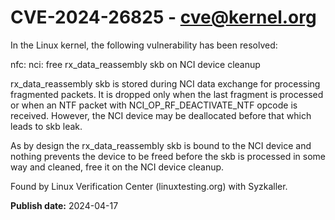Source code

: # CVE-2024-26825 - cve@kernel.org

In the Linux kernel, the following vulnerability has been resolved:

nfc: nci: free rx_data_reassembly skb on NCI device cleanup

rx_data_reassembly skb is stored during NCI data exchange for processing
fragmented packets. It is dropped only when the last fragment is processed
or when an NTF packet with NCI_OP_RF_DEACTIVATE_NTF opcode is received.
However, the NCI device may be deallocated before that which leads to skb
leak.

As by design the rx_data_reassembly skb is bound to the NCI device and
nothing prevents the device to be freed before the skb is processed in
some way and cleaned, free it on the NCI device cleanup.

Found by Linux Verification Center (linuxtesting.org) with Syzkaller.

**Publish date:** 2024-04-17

------------------------------------------------

> [REQUIRED ACTION]
Search the listing for "when" and show every line where it occurs.

> [RESULT OF THE EXERCISE]
fragmented packets. It is dropped only when the last fragment is processed
or when an NTF packet with NCI_OP_RF_DEACTIVATE_NTF opcode is received.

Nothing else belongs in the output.